Four Stars

tExtractDelimitedFields on variable location field

I have a location column that I'm processing through tExtractDelimitedFields to break out into city, region, country

However, the input isn't consistent, sometimes just containing a country, sometimes a region and country, sometimes a city, region, and country:

 

 

|=--------------------------------=|
|location                          |
|=--------------------------------=| |Bangkok, Thailand | |Sydney, New South Wales, Australia| |Atlanta, Georgia, United States | |Zurich, Switzerland | |Peru | |=--------------------------------=|

Which is obviously and correctly split by tExtractDelimitedFields to:

|=----------------+-----------------------------+--------------=|
|city             |region                       |country        |
|=----------------+-----------------------------+--------------=|
|Bangkok          | Thailand                    |               |
|Sydney           | New South Wales             | Australia     |
|Atlanta          | Georgia                     | United States |
|Zurich           | Switzerland                 |               |
|Peru             |                             |               |
|=----------------|-----------------------------|--------------=|

Now, I'd like to correct the locations of the different elements of the location field. My thought was to extract the fields into variables, and shift them to the right until the country field is no longer blank. But it occurred to me that

  1. This might be a solved problem that I'm unable to find by simple looking for "location" or "tExtractDelimitedFields" in the community
  2. I'm also looking for some pointers on how to do the shifting if that's the solution
  3. While I'm at it, I'm seeing the whitespace after the split in the output. I can easily use tMap to apply a trim. I used tMap immediately before the tExtractDelimitedFields to drop two columns. Is it better to carry the two rows and use tMap just once to drop and trim at the same time, or to use it twice, to drop unneeded columns early, then trim later?

 

 

 

  • Data Integration
1 ACCEPTED SOLUTION

Accepted Solutions
Seven Stars TRF
Seven Stars

Re: tExtractDelimitedFields on variable location field

Here is the solution I propose as a more elegant way (let you decide this point!)

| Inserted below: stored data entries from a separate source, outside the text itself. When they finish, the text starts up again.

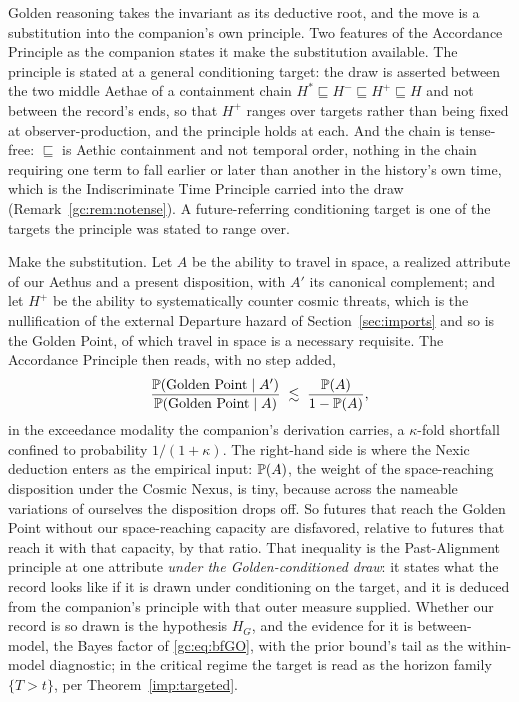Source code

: Golden reasoning takes the invariant as its deductive root, and the
move is a substitution into the companion's own principle. Two
features of the Accordance Principle as the companion states it make
the substitution available. The principle is stated at a general
conditioning target: the draw is asserted between the two middle
Aethae of a containment chain
$H^{\ast}\sqsubseteq H^{-}\sqsubseteq H^{+}\sqsubseteq H$ and not
between the record's ends, so that $H^{+}$ ranges over targets rather
than being fixed at observer-production, and the principle holds at
each. And the chain is tense-free: $\sqsubseteq$ is Aethic
containment and not temporal order, nothing in the chain requiring one
term to fall earlier or later than another in the history's own time,
which is the Indiscriminate Time Principle carried into the draw
(Remark~\ref{gc:rem:notense}). A future-referring conditioning target
is one of the targets the principle was stated to range over.

Make the substitution. Let $A$ be the ability to travel in space, a
realized attribute of our Aethus and a present disposition, with $A'$
its canonical complement; and let $H^{+}$ be the ability to
systematically counter cosmic threats, which is the nullification of
the external Departure hazard of Section~\ref{sec:imports} and so is the Golden
Point, of which travel in space is a necessary requisite. The
Accordance Principle then reads, with no step added,
\begin{equation}\label{gc:eq:pinnacle}
\frac{\mathbb{P}(\text{Golden Point}\mid A')}{\mathbb{P}(\text{Golden Point}\mid A)}
\;\lesssim\;\frac{\mathbb{P}(A)}{1-\mathbb{P}(A)},
\end{equation}
in the exceedance modality the companion's derivation carries, a
$\kappa$-fold shortfall confined to probability $1/(1+\kappa)$. The
right-hand side is where the Nexic deduction enters as the empirical
input: $\mathbb{P}(A)$, the weight of the space-reaching disposition under
the Cosmic Nexus, is tiny, because across the nameable variations of
ourselves the disposition drops off. So futures that reach the Golden
Point without our space-reaching capacity are disfavored, relative to
futures that reach it with that capacity, by that ratio. That
inequality is the Past-Alignment principle at one attribute
\emph{under the Golden-conditioned draw}: it states what the record
looks like if it is drawn under conditioning on the target, and it is
deduced from the companion's principle with that outer measure
supplied. Whether our record is so drawn is the hypothesis $H_G$, and
the evidence for it is between-model, the Bayes factor of
\eqref{gc:eq:bfGO}, with the prior bound's tail as the within-model
diagnostic; in the critical regime the target is read as the horizon
family $\{T>t\}$, per Theorem~\ref{imp:targeted}.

Use a tFileInputFullRow to read the file as it is (schema is one field called "line").
Use tMap to left pad the line field with the missing "," if any:
Capture.PNG
Here is the magic, get a substring from ",," starting a position depending of the number of "," in the line, then add the line to this substring which contains 0, 1 or 2 "," (for ex: ",Bangkok, Thailand" or ",,Peru").
Now you can use tExtractDelimitedFields as you want (just have to change the Field separator to "," and to define the desired output schema):
Capture.PNG

Check the "Trim Column" option on Advanced setting tabs.

And the result as expected with just 1 line of Java code:
Capture.PNG
Hope this helps.


TRF
4 REPLIES
Four Stars

Re: tExtractDelimitedFields on variable location field

I assume I brute-forced it with tJavaRow:

 

if ("" == input_row.country && "" == input_row.region) {
	output_row.city = "";
	output_row.region = "";
	output_row.country = input_row.city;
} else if ("" == input_row.country) {
	output_row.city = "";
	output_row.region = input_row.city;
	output_row.country = input_row.region;
} else {
	output_row.city = input_row.city;
	output_row.region = input_row.region;
	output_row.country = input_row.country;
}

If there's a more elegant way to do it, please let me know!

Seven Stars TRF
Seven Stars

Re: tExtractDelimitedFields on variable location field

Here is the solution I propose as a more elegant way (let you decide this point!)

Use a tFileInputFullRow to read the file as it is (schema is one field called "line").
Use tMap to left pad the line field with the missing "," if any:
Capture.PNG
Here is the magic, get a substring from ",," starting a position depending of the number of "," in the line, then add the line to this substring which contains 0, 1 or 2 "," (for ex: ",Bangkok, Thailand" or ",,Peru").
Now you can use tExtractDelimitedFields as you want (just have to change the Field separator to "," and to define the desired output schema):
Capture.PNG

Check the "Trim Column" option on Advanced setting tabs.

And the result as expected with just 1 line of Java code:
Capture.PNG
Hope this helps.


TRF
Seven Stars TRF
Seven Stars

Re: tExtractDelimitedFields on variable location field

@jwhite_tc, did my proposition help you to solve your case?


TRF
Four Stars

Re: tExtractDelimitedFields on variable location field

It did indeed! Basically pad the front of the location field with commas to force it to three total. And the trim in the advanced settings. Lovely!